Una serata all’insegna della musica, della cultura e della vicinanza ai cittadini quella andata in scena ieri a Sant’Apollinare, dove la Fanfara della Polizia di Stato si è esibita nella suggestiva cornice della Chiesa di Santa Maria degli Angeli, regalando al numeroso pubblico presente un concerto di grande intensità artistica ed emotiva.
Diretta dal Maestro Massimiliano Profili, la formazione musicale ha riscosso lunghi applausi da parte dei presenti, tra i quali il Questore della Provincia di Frosinone, dott. Stanislao Caruso, una rappresentanza dell’Associazione Nazionale della Polizia di Stato – Sezione “Giovanni Palatucci”, numerose autorità civili e militari e tanti cittadini.
Prima dell’inizio dell’esibizione, il Sindaco di Sant’Apollinare ha rivolto il proprio saluto ai presenti, seguito dall’intervento del Questore, che ha sottolineato il valore della musica quale strumento di dialogo e di vicinanza tra le istituzioni e la comunità.

La serata ha offerto un coinvolgente percorso musicale, aperto con l’ouverture de La gazza ladra di Rossini, proseguito con celebri colonne sonore come quella di Indiana Jones e culminato con l’esecuzione della marcia d’ordinanza della Polizia di Stato, Giocondità. A chiudere il concerto, tra l’emozione generale, il Canto degli Italiani, intonato e applaudito dall’intera platea.
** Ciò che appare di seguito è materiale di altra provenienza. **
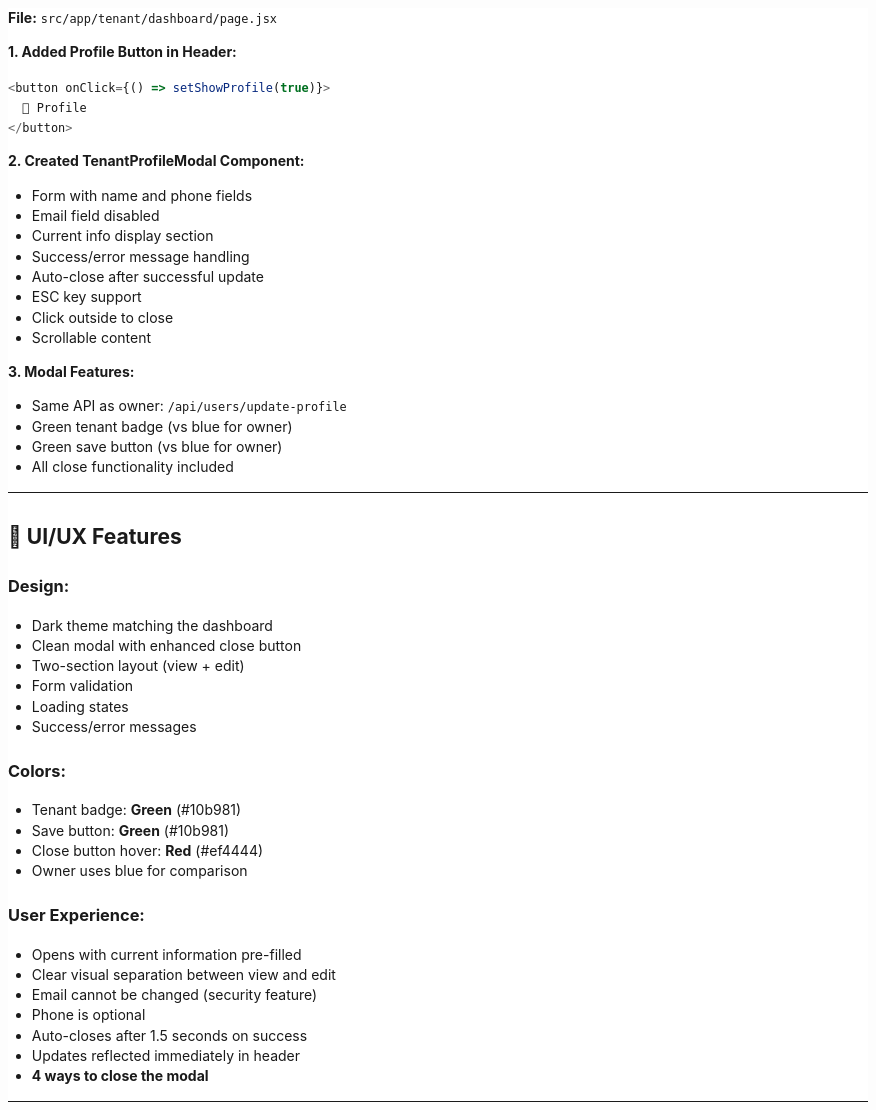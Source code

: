 **File:** `src/app/tenant/dashboard/page.jsx`

**1. Added Profile Button in Header:**
```javascript
<button onClick={() => setShowProfile(true)}>
  👤 Profile
</button>
```

**2. Created TenantProfileModal Component:**
- Form with name and phone fields
- Email field disabled
- Current info display section
- Success/error message handling
- Auto-close after successful update
- ESC key support
- Click outside to close
- Scrollable content

**3. Modal Features:**
- Same API as owner: `/api/users/update-profile`
- Green tenant badge (vs blue for owner)
- Green save button (vs blue for owner)
- All close functionality included

---

## 🎨 UI/UX Features

### **Design:**
- Dark theme matching the dashboard
- Clean modal with enhanced close button
- Two-section layout (view + edit)
- Form validation
- Loading states
- Success/error messages

### **Colors:**
- Tenant badge: **Green** (#10b981)
- Save button: **Green** (#10b981)
- Close button hover: **Red** (#ef4444)
- Owner uses blue for comparison

### **User Experience:**
- Opens with current information pre-filled
- Clear visual separation between view and edit
- Email cannot be changed (security feature)
- Phone is optional
- Auto-closes after 1.5 seconds on success
- Updates reflected immediately in header
- **4 ways to close the modal**

---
Parallelamente all’evento musicale, nella piazza antistante la chiesa è stata allestita un’esposizione statica di mezzi della Polizia di Stato, particolarmente apprezzata dai visitatori. Tra i veicoli più ammirati la Lamborghini con la livrea istituzionale della Polizia di Stato, simbolo dell’eccellenza tecnologica al servizio della sicurezza.
Attraverso il linguaggio universale della musica, la Fanfara ha saputo trasmettere i valori di inclusione, solidarietà, legalità e vicinanza che caratterizzano l’impegno quotidiano della Polizia di Stato, dando concreta espressione al motto istituzionale “Esserci sempre”.